Dawn Probe Enters Asteroid Vespa’s Orbit

Nasa’s probe Dawn, having traveled through space for four years has finally reached the first of its two planned destinations.

Vespa, a large, peculiar shaped asteroid in the rocky belt between Mars and Jupiter is being investigated by Nasa in hopes to gain a greater understanding of our Solar System’s earliest stages.  The mission also serves as a necessary first step to the realization of one day visiting an Asteroid–a goal set by the U.S. President to be achieved by no later than 2025.
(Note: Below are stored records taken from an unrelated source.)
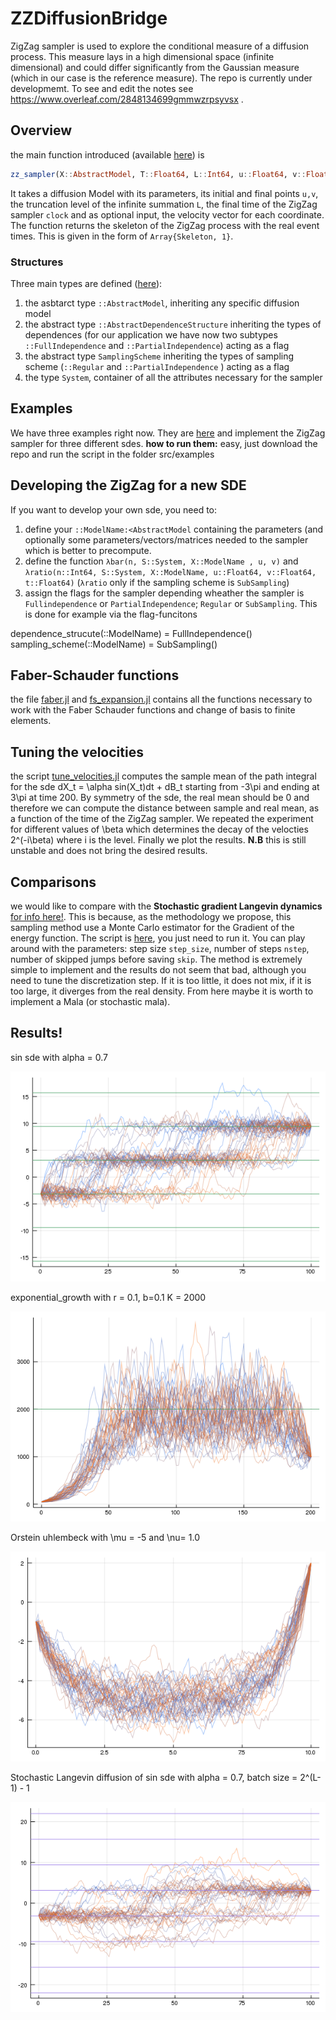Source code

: # ZZDiffusionBridge
ZigZag sampler is used to explore the conditional measure of a diffusion process. This measure lays in a high dimensional space (infinite dimensional) and could differ significantly from the Gaussian measure (which in our case is the reference measure). The repo is currently under developmemt. To see and edit the notes see https://www.overleaf.com/2848134699gmmwzrpsyvsx .


## Overview
the main function introduced (available [here](src/zz_sampler.jl)) is  

```julia
zz_sampler(X::AbstractModel, T::Float64, L::Int64, u::Float64, v::Float64, clock::Float64; θ = fill(1.0, 2<<L - 1))
```

It takes a diffusion Model with its parameters, its initial and final points `u,v`, the truncation level of the infinite summation `L`, the final time of the ZigZag sampler `clock` and as optional input, the velocity vector for each coordinate. The function returns the skeleton of the ZigZag process with the real event times. This is given in the form of `Array{Skeleton, 1}`. 

### Structures
Three main types are defined ([here](src/types.jl)): 
1. the asbtarct type `::AbstractModel`, inheriting any specific diffusion model
2. the abstract type `::AbstractDependenceStructure` inheriting the types of dependences (for our application we have now two subtypes `::FullIndependence` and `::PartialIndependence`) acting as a flag
3. the abstract type `SamplingScheme` inheriting the types of sampling scheme (`::Regular` and `::PartialIndependence` ) acting as a flag
4. the type `System`, container of all the attributes necessary for the sampler

## Examples
We have three examples right now. They are [here](/scripts/examples) and implement the ZigZag sampler for three different sdes. **how to run them:** easy, just download the repo and run the script in the folder src/examples 

## Developing the ZigZag for a new SDE
If you want to develop your own sde, you need to:
1. define your  `::ModelName:<AbstractModel` containing the parameters (and optionally some parameters/vectors/matrices needed to the sampler which is better to precompute.
2. define the function `λbar(n, S::System, X::ModelName , u, v)` and `λratio(n::Int64, S::System, X::ModelName, u::Float64, v::Float64, t::Float64)` (`λratio` only if the sampling scheme is `SubSampling`)
3. assign the flags for the sampler depending wheather the sampler is `Fullindependence` or `PartialIndependence`; `Regular` or `SubSampling`. This is done for example via the flag-funcitons

dependence_strucute(::ModelName) = FullIndependence()
sampling_scheme(::ModelName) = SubSampling()
## Faber-Schauder functions
the file [faber.jl](src/faber.jl) and [fs_expansion.jl](src/fs_expansion.jl) contains all the functions necessary to work with the Faber Schauder functions and change of basis to finite elements. 

## Tuning the velocities
the script [tune_velocities.jl](scripts/tune_velocities.jl) computes the sample mean of the path integral for the sde dX_t = \alpha sin(X_t)dt + dB_t starting from -3\pi and ending at 3\pi at time 200. By symmetry of the sde, the real mean should be 0 and therefore we can compute the distance between sample and real mean, as a function of the time of the ZigZag sampler. We repeated the experiment for different values of \beta which determines the decay of the velocties 2^(-i\beta) where i is the level. Finally we plot the results. **N.B** this is still unstable and does not bring the desired results. 

## Comparisons
we would like to compare with the **Stochastic gradient Langevin dynamics** [for info here!](https://en.wikipedia.org/wiki/Stochastic_gradient_Langevin_dynamics). This is because, as the methodology we propose, this sampling method use a Monte Carlo estimator for the Gradient of the energy function. The script is [here](scripts/s_langevin_diffusion.jl), you just need to run it. You can play around with the parameters: step size `step_size`, number of steps `nstep`, number of skipped jumps before saving `skip`.  The method is extremely simple to implement and the results do not seem that bad, although you need to tune the discretization step. If it is too little, it does not mix, if it is too large, it diverges from the real density. From here maybe it is worth to implement a Mala (or stochastic mala).

## Results!

sin sde with alpha = 0.7

![temp](output/sin_07.png)

exponential_growth with r = 0.1, b=0.1 K = 2000

![temp](output/exp_growth_01_01_2000.png)

Orstein uhlembeck with \mu = -5 and \nu= 1.0

![temp](output/ou_1_m5.png)

Stochastic Langevin diffusion of sin sde with alpha = 0.7, batch size = 2^(L-1) - 1 

![temp](output/langevin_sampler_sin_07.png)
Vespa is an odd looking fellow–shaped like a football after what is believed to have been a nasty collision knocking off its south polar region. Though abnormal in its form, it stands large enough to have its own gravitational pull.  The exact strength of its gravity is unknown,  however Dawn should help clean that uncertainty up very soon.  In fact, Dawn will need that gravitational information to help the probe traverse to its second destination–the “dwarf planet” Ceres.
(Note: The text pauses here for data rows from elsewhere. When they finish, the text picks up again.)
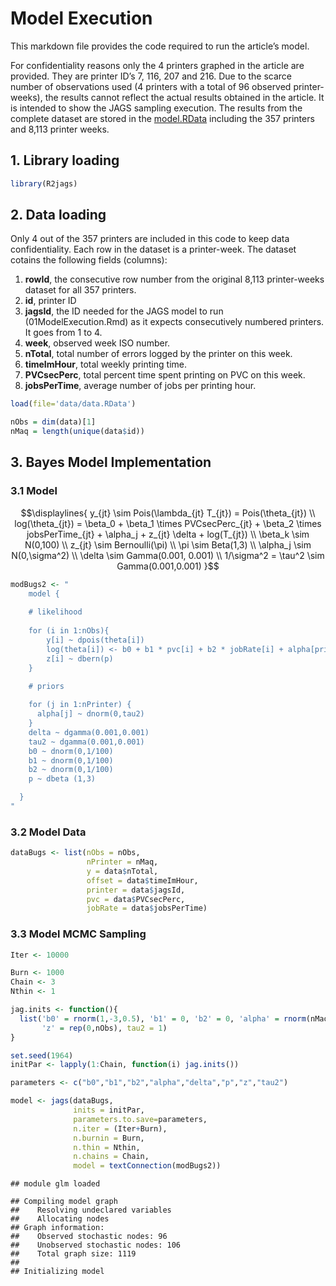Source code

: 
# Model Execution

This markdown file provides the code required to run the article’s
model.

For confidentiality reasons only the 4 printers graphed in the article
are provided. They are printer ID’s 7, 116, 207 and 216. Due to the
scarce number of observations used (4 printers with a total of 96
observed printer-weeks), the results cannot reflect the actual results
obtained in the article. It is intended to show the JAGS sampling
execution. The results from the complete dataset are stored in the
[model.RData](https://doi.org/10.5281/zenodo.10413762) including the 357
printers and 8,113 printer weeks.

## 1. Library loading

``` r
library(R2jags)
```

## 2. Data loading

Only 4 out of the 357 printers are included in this code to keep data
confidentiality. Each row in the dataset is a printer-week. The dataset
cotains the following fields (columns):

1.  **rowId**, the consecutive row number from the original 8,113
    printer-weeks dataset for all 357 printers.
2.  **id**, printer ID
3.  **jagsId**, the ID needed for the JAGS model to run
    (01ModelExecution.Rmd) as it expects consecutively numbered
    printers. It goes from 1 to 4.
4.  **week**, observed week ISO number.
5.  **nTotal**, total number of errors logged by the printer on this
    week.
6.  **timeImHour**, total weekly printing time.
7.  **PVCsecPerc**, total percent time spent printing on PVC on this
    week.
8.  **jobsPerTime**, average number of jobs per printing hour.

``` r
load(file='data/data.RData')

nObs = dim(data)[1]
nMaq = length(unique(data$id))
```

## 3. Bayes Model Implementation

### 3.1 Model

$$\displaylines{
y_{jt} \sim Pois(\lambda_{jt} T_{jt}) = Pois(\theta_{jt}) \\
log(\theta_{jt}) = \beta_0 + \beta_1 \times PVCsecPerc_{jt} + \beta_2 \times jobsPerTime_{jt} + \alpha_j + z_{jt} \delta + log(T_{jt}) \\
\beta_k \sim N(0,100) \\
z_{jt} \sim Bernoulli(\pi) \\
\pi \sim Beta(1,3) \\
\alpha_j \sim N(0,\sigma^2) \\
\delta \sim Gamma(0.001, 0.001) \\
1/\sigma^2 = \tau^2 \sim Gamma(0.001,0.001) 
}$$

``` r
modBugs2 <- "
    model {
    
    # likelihood    
    
    for (i in 1:nObs){
        y[i] ~ dpois(theta[i])
        log(theta[i]) <- b0 + b1 * pvc[i] + b2 * jobRate[i] + alpha[printer[i]] + z[i] * delta +log(offset[i])
        z[i] ~ dbern(p)
    }   

    # priors
    
    for (j in 1:nPrinter) {
      alpha[j] ~ dnorm(0,tau2)
    }
    delta ~ dgamma(0.001,0.001)
    tau2 ~ dgamma(0.001,0.001)
    b0 ~ dnorm(0,1/100)
    b1 ~ dnorm(0,1/100)
    b2 ~ dnorm(0,1/100)
    p ~ dbeta (1,3)

  }
"
```

### 3.2 Model Data

``` r
dataBugs <- list(nObs = nObs,
                 nPrinter = nMaq,
                 y = data$nTotal,
                 offset = data$timeImHour,
                 printer = data$jagsId,
                 pvc = data$PVCsecPerc,
                 jobRate = data$jobsPerTime)
```

### 3.3 Model MCMC Sampling

``` r
Iter <- 10000

Burn <- 1000
Chain <- 3
Nthin <- 1

jag.inits <- function(){
  list('b0' = rnorm(1,-3,0.5), 'b1' = 0, 'b2' = 0, 'alpha' = rnorm(nMaq,0,1), 'delta' = runif(1, 0, 4), 
       'z' = rep(0,nObs), tau2 = 1)
}

set.seed(1964)
initPar <- lapply(1:Chain, function(i) jag.inits())

parameters <- c("b0","b1","b2","alpha","delta","p","z","tau2") 

model <- jags(dataBugs,
              inits = initPar,
              parameters.to.save=parameters,
              n.iter = (Iter+Burn),
              n.burnin = Burn,
              n.thin = Nthin,
              n.chains = Chain,
              model = textConnection(modBugs2))
```

    ## module glm loaded

    ## Compiling model graph
    ##    Resolving undeclared variables
    ##    Allocating nodes
    ## Graph information:
    ##    Observed stochastic nodes: 96
    ##    Unobserved stochastic nodes: 106
    ##    Total graph size: 1119
    ## 
    ## Initializing model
The accomplishment of orbiting an Asteroid is truly a remarkable feat–the first time in the history of the space program as a matter of fact.
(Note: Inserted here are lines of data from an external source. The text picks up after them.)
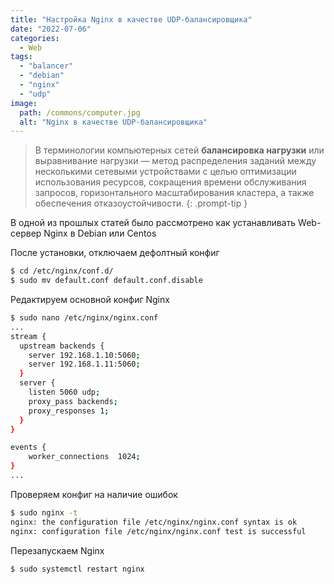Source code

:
 ```yaml
---
title: "Настройка Nginx в качестве UDP-балансировщика"
date: "2022-07-06"
categories: 
  - Web
tags: 
  - "balancer"
  - "debian"
  - "nginx"
  - "udp"
image:
  path: /commons/computer.jpg
  alt: "Nginx в качестве UDP-балансировщика"
---
```


> В терминологии компьютерных сетей **балансировка нагрузки** или выравнивание нагрузки — метод распределения заданий между несколькими сетевыми устройствами с целью оптимизации использования ресурсов, сокращения времени обслуживания запросов, горизонтального масштабирования кластера, а также обеспечения отказоустойчивости.
{: .prompt-tip }

В одной из прошлых статей было рассмотрено как устанавливать Web-сервер Nginx в Debian или Centos

После установки, отключаем дефолтный конфиг

```sh
$ cd /etc/nginx/conf.d/
$ sudo mv default.conf default.conf.disable
```

Редактируем основной конфиг Nginx

```sh
$ sudo nano /etc/nginx/nginx.conf
...
stream {
  upstream backends {
    server 192.168.1.10:5060;
    server 192.168.1.11:5060;
  }
  server {
    listen 5060 udp;
    proxy_pass backends;
    proxy_responses 1;
  }
}

events {
    worker_connections  1024;
}
...
```

Проверяем конфиг на наличие ошибок

```sh
$ sudo nginx -t
nginx: the configuration file /etc/nginx/nginx.conf syntax is ok
nginx: configuration file /etc/nginx/nginx.conf test is successful
```

Перезапускаем Nginx

```sh
$ sudo systemctl restart nginx
```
The probe will be approaching the Asteroid at closer and closer distances throughout its mission–eventually reaching its plateau of hopefully 200km from the surface.

The benefits of Dawn’s mission are astronomical.  The two inter-planetary bodies are unique insofar as they represent fossilized embryos of our early Solar System.  Their make-up, postulated to consist of water and potassium, could provide geological evidence for the world’s scientists to build upon.  The conclusions of the mission could also help solidify varying astronomers’ beliefs of the early stages in earth’s development, as well as expand the knowledge of planet formation in general.